Summary form only. Over more than a decade there have been a variety of array signal processing methods proposed for interference canceling in radio astronomical observation. Approaches include adaptive filtering, statistically optimal null-steering beamformers, robust adaptive beamforming, vector subspace partitioning, interference tracking algorithms, and use of auxiliary reference antennas. Conventional imaging arrays are obvious candidates where the spatial signature across all antennas may be used to remove interference directly from the visibility/correlation terms. The new wave of phased array feeds under development (e.g. ASKAP, APERTIF, DRAO, BYU/NRAO, Arecibo) also opens up, to both single dish instruments and synthesis arrays, new possibilities for actively nulling interferers independently at each dish. Low frequency aperture arrays (e.g. LOFAR, MWA, LWA, PAPER) have such wide fields of view and operate in such crowded bands that spatial canceling is almost mandatory. Array signal processing can be used in conjunction with traditional data blanking (or pruning) and frequency avoidance, but if successful the array cancelers will offer the attractive new benefit of continuous operation without data loss in corrupted frequency bands. However, adoption has been very slow.

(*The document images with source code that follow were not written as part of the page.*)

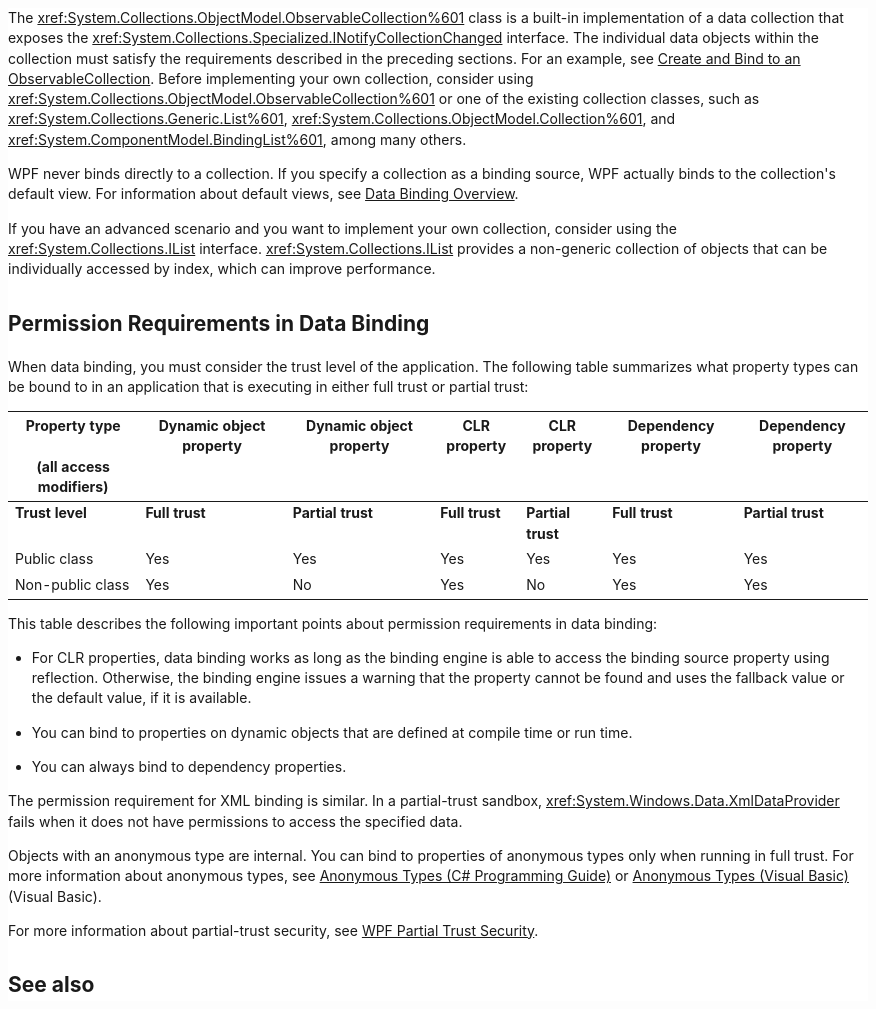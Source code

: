  The <xref:System.Collections.ObjectModel.ObservableCollection%601> class is a built-in implementation of a data collection that exposes the <xref:System.Collections.Specialized.INotifyCollectionChanged> interface. The individual data objects within the collection must satisfy the requirements described in the preceding sections. For an example, see [Create and Bind to an ObservableCollection](how-to-create-and-bind-to-an-observablecollection.md). Before implementing your own collection, consider using <xref:System.Collections.ObjectModel.ObservableCollection%601> or one of the existing collection classes, such as <xref:System.Collections.Generic.List%601>, <xref:System.Collections.ObjectModel.Collection%601>, and <xref:System.ComponentModel.BindingList%601>, among many others.

 WPF never binds directly to a collection. If you specify a collection as a binding source, WPF actually binds to the collection's default view. For information about default views, see [Data Binding Overview](data-binding-overview.md).

 If you have an advanced scenario and you want to implement your own collection, consider using the <xref:System.Collections.IList> interface. <xref:System.Collections.IList> provides a non-generic collection of objects that can be individually accessed by index, which can improve performance.

<a name="permissions"></a>
## Permission Requirements in Data Binding
 When data binding, you must consider the trust level of the application. The following table summarizes what property types can be bound to in an application that is executing in either full trust or partial trust:

|Property type<br /><br /> (all access modifiers)|Dynamic object property|Dynamic object property|CLR property|CLR property|Dependency property|Dependency property|
|------------------------------------------------|-----------------------------|-----------------------------|------------------|------------------|-------------------------|-------------------------|
|**Trust level**|**Full trust**|**Partial trust**|**Full trust**|**Partial trust**|**Full trust**|**Partial trust**|
|Public class|Yes|Yes|Yes|Yes|Yes|Yes|
|Non-public class|Yes|No|Yes|No|Yes|Yes|

 This table describes the following important points about permission requirements in data binding:

- For CLR properties, data binding works as long as the binding engine is able to access the binding source property using reflection. Otherwise, the binding engine issues a warning that the property cannot be found and uses the fallback value or the default value, if it is available.

- You can bind to properties on dynamic objects that are defined at compile time or run time.

- You can always bind to dependency properties.

 The permission requirement for XML binding is similar. In a partial-trust sandbox, <xref:System.Windows.Data.XmlDataProvider> fails when it does not have permissions to access the specified data.

 Objects with an anonymous type are internal. You can bind to properties of anonymous types only when running in full trust. For more information about anonymous types, see [Anonymous Types (C# Programming Guide)](/dotnet/csharp/programming-guide/classes-and-structs/anonymous-types) or [Anonymous Types (Visual Basic)](/dotnet/visual-basic/programming-guide/language-features/objects-and-classes/anonymous-types) (Visual Basic).

 For more information about partial-trust security, see [WPF Partial Trust Security](../wpf-partial-trust-security.md).

## See also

Reasons for delay include 1) costly infrastructure requirements like fast correlator dump times, new digital back end processors, computational burden, array signal transport, and new auxiliary antennas, 2) poor nulling performance for adaptive beamformers, i.e. inability to drive interference 10s of dB below the noise floor, 3) uncertainty about signal of interest distortion while canceling interference, and 4) lack of clear science case where critical observations cannot be made without array processing cancelation methods. This tutorial will present an overview of previously proposed array signal processing RFI mitigation techniques and discuss capabilities and limitations. Newer methods will be presented which achieve significantly deeper nulls and introduce less mainbeam distortion than do typical adaptive beamformers. A “state of the art” review of current practice and discussion of future directions and trends will be presented.